(Beginning of Extracted records)

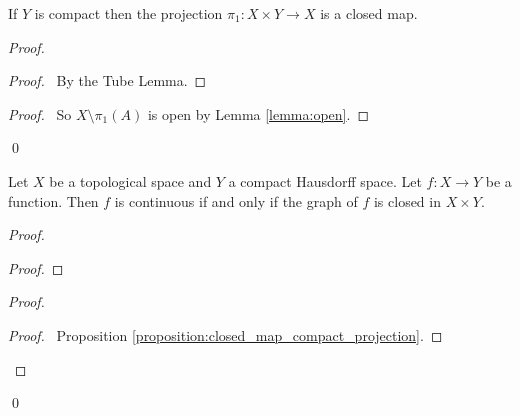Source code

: \begin{proposition}
    \label{proposition:closed_map_compact_projection}
    If $Y$ is compact then the projection $\pi_1 : X \times Y \rightarrow X$
    is a closed map.
\end{proposition}

\begin{proof}
    \pf
    \begin{proof}
        \pf\ By the Tube Lemma.
    \end{proof}
    \qedstep
    \begin{proof}
        \pf\ So $X \setminus \pi_1(A)$ is open by Lemma \ref{lemma:open}.
    \end{proof}
    \qed
\end{proof}

\begin{theorem}
    Let $X$ be a topological space and $Y$ a compact Hausdorff space. Let $f : X \rightarrow Y$ be a function. Then $f$ is continuous if and only if
    the graph of $f$ is closed in $X \times Y$.
\end{theorem}

\begin{proof}
    \pf
    \begin{proof}
    \end{proof}
    \begin{proof}
        \begin{proof}
            \pf\ Proposition \ref{proposition:closed_map_compact_projection}.
        \end{proof}
    \end{proof}
    \qed
\end{proof}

(End of Extracted records)

Problem to solve:
From the lines above, copy those that contain the word "times".

Solution to the problem:
    If $Y$ is compact then the projection $\pi_1 : X \times Y \rightarrow X$
    the graph of $f$ is closed in $X \times Y$.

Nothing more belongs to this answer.